Show every line of the data where the word "width" can be found.
START Materials provided
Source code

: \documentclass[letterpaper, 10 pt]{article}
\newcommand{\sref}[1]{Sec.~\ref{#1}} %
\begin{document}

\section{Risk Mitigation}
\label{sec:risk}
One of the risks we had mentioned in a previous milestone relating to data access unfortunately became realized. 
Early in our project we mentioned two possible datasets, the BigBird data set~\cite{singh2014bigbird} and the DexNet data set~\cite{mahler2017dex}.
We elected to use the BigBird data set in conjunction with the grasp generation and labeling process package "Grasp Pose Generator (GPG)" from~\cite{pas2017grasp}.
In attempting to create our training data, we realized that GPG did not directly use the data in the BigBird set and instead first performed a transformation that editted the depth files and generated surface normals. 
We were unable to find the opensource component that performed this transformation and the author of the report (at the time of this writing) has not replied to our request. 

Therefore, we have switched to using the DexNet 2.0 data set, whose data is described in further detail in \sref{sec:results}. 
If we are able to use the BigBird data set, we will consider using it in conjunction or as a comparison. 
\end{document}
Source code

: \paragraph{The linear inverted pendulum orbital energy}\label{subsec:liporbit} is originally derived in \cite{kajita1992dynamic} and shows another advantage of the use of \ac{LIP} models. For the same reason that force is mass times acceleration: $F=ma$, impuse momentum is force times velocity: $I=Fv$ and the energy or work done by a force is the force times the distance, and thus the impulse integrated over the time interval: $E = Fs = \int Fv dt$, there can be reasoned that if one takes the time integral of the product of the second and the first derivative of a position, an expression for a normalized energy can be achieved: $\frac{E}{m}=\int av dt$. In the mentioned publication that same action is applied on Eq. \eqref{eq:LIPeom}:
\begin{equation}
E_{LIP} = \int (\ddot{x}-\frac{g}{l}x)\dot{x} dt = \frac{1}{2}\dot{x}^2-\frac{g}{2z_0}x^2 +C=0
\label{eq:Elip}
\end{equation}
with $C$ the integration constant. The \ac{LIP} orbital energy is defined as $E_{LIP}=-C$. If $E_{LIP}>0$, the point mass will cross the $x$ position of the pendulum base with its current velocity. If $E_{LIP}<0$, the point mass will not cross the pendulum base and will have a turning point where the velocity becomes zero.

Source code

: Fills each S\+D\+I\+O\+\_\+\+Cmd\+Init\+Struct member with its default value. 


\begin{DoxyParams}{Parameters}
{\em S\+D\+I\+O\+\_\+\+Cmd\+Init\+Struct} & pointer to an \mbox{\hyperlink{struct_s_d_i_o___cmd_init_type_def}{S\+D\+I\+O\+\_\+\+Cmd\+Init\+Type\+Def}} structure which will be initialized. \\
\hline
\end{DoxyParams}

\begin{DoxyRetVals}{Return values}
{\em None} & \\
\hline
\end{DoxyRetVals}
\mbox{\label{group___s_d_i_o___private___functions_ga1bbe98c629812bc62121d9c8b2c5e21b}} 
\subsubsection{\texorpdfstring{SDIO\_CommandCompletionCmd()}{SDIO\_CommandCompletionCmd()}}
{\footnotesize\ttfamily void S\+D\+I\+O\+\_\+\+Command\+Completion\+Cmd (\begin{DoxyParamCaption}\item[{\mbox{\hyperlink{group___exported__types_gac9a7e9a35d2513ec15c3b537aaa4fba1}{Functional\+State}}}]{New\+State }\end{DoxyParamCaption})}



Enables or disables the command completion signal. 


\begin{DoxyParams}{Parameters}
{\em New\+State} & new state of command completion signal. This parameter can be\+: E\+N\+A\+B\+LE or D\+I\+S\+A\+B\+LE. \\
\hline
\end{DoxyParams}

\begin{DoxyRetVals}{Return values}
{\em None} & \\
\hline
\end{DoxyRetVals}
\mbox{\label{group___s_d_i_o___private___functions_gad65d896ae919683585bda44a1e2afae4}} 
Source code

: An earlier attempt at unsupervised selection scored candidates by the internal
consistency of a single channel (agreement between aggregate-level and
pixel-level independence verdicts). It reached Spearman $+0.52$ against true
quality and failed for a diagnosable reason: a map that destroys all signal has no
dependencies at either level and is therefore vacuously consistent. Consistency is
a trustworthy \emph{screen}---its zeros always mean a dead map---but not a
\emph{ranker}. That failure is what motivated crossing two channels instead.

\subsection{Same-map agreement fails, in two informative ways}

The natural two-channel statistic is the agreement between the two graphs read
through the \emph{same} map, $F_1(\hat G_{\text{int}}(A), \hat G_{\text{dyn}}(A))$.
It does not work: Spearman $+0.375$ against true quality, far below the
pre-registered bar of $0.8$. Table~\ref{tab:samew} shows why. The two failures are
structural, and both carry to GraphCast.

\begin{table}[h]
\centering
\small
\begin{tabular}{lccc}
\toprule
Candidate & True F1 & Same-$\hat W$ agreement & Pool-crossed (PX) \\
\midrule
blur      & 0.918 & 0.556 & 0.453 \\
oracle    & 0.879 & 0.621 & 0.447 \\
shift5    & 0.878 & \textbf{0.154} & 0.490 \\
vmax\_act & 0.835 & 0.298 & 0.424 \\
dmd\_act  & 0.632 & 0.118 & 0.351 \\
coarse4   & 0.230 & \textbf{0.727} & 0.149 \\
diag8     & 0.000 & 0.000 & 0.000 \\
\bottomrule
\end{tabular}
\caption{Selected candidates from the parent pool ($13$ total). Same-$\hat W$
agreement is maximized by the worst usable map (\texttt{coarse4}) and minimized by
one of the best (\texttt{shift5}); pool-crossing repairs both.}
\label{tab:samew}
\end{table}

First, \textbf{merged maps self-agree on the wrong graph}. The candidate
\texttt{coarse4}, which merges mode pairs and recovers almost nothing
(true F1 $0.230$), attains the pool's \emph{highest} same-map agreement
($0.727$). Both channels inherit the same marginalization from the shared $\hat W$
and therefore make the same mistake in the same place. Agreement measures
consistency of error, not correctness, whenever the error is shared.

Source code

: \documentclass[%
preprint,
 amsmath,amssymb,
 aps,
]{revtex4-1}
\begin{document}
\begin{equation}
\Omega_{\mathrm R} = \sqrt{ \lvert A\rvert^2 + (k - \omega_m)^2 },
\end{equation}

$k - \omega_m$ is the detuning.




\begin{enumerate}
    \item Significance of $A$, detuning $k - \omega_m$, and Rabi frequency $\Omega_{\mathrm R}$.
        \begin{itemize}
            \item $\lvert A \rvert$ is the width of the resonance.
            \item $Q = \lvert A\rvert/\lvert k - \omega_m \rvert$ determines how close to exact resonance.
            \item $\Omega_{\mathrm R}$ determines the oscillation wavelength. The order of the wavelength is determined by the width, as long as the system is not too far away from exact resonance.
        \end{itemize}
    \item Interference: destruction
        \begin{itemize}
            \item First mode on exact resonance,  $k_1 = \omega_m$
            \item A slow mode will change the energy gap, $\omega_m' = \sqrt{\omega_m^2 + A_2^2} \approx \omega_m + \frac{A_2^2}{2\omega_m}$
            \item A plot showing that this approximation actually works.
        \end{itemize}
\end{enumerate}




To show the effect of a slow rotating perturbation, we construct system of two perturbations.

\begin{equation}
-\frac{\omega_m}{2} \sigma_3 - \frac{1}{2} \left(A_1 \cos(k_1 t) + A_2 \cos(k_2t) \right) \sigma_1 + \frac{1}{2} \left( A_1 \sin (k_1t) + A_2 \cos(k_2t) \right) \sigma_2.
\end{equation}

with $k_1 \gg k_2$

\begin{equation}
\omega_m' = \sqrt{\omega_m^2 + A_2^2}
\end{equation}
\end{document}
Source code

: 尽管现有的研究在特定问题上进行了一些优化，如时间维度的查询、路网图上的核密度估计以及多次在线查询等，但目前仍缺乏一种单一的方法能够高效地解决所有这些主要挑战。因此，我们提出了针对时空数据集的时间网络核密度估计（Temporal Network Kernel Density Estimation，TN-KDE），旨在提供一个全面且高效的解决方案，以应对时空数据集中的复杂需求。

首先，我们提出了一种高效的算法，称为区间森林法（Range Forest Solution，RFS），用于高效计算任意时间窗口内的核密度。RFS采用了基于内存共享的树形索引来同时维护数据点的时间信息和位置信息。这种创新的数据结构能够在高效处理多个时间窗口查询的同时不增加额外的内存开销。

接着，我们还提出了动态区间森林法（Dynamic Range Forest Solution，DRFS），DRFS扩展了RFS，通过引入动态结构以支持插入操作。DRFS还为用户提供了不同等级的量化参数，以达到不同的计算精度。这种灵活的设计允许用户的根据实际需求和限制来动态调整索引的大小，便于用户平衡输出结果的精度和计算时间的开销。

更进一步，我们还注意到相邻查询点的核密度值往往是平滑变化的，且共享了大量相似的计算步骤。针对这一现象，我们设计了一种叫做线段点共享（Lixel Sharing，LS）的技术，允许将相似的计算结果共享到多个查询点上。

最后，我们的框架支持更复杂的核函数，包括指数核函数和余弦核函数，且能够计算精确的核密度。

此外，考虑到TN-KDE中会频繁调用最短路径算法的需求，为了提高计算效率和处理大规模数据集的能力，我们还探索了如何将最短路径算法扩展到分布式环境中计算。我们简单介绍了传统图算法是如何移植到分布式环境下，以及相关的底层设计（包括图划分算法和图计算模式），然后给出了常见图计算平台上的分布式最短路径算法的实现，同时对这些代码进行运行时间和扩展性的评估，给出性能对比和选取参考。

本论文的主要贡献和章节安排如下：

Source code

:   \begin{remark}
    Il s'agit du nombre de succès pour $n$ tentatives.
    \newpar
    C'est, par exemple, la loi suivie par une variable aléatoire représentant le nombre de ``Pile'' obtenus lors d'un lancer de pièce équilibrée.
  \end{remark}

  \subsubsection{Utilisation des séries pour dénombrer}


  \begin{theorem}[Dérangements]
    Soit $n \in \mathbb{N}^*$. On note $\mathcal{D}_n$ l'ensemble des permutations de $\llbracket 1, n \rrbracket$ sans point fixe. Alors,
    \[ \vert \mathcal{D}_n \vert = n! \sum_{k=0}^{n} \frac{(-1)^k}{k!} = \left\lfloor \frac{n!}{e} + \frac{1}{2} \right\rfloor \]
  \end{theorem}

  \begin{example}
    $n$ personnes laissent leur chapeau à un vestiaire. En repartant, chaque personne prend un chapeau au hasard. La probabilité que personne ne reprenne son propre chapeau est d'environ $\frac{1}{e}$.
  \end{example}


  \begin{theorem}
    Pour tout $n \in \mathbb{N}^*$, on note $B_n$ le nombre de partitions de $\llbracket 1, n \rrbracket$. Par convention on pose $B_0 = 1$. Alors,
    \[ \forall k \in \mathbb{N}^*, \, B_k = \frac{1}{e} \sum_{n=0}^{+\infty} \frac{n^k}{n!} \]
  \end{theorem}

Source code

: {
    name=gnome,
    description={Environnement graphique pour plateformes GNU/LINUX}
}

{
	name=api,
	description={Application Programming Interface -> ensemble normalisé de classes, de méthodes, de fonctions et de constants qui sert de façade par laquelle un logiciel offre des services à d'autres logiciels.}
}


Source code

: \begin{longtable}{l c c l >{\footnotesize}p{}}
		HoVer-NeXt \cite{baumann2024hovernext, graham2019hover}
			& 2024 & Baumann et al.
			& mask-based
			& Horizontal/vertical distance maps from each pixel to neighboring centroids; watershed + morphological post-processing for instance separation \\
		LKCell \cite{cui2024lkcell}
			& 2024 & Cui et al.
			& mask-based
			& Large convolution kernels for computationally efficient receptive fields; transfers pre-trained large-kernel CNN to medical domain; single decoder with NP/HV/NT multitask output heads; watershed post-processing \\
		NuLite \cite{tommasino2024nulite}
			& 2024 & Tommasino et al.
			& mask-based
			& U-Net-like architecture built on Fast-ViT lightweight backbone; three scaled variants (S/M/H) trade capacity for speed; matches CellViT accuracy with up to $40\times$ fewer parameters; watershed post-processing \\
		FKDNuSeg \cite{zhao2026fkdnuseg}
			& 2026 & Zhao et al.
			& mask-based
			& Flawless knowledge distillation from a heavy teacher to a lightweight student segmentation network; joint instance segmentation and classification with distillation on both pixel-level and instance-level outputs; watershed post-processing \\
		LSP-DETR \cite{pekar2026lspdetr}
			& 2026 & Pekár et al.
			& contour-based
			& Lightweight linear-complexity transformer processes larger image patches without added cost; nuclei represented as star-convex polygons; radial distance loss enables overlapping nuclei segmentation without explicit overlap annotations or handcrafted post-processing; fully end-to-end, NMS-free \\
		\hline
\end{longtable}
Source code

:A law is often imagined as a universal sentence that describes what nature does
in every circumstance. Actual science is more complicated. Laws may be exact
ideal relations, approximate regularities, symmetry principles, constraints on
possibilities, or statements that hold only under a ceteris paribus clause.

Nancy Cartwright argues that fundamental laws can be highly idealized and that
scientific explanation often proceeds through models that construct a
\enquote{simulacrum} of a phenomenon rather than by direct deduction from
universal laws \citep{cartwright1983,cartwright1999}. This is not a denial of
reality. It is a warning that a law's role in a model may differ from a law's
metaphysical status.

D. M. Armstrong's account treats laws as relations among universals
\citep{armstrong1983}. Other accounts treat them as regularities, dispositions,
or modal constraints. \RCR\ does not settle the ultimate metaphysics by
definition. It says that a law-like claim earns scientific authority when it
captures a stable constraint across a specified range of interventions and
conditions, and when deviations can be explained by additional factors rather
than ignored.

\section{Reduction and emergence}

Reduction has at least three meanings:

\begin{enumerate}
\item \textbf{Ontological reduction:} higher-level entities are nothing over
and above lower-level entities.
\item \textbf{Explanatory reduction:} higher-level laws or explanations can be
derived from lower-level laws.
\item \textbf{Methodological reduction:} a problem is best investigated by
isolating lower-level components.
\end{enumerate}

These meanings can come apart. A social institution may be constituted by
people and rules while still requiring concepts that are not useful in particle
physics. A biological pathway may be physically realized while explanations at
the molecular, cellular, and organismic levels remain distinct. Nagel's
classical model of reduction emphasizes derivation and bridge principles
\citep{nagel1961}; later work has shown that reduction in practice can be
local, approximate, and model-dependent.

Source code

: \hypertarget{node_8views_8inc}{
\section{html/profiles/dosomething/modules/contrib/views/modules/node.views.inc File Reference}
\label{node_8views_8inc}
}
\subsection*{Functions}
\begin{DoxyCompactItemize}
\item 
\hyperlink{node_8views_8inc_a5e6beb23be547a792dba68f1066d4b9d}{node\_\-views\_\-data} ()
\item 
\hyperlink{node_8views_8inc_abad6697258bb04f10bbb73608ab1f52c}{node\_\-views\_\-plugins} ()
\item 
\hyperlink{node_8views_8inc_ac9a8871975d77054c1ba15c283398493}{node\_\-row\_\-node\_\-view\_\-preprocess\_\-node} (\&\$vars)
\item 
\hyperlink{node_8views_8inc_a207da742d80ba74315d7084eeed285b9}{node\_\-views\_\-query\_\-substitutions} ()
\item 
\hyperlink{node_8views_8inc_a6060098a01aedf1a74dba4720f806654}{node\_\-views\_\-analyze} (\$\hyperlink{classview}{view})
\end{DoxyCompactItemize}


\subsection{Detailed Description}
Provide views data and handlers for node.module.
END Materials provided
## Expected output
            \item $\lvert A \rvert$ is the width of the resonance.
            \item $\Omega_{\mathrm R}$ determines the oscillation wavelength. The order of the wavelength is determined by the width, as long as the system is not too far away from exact resonance.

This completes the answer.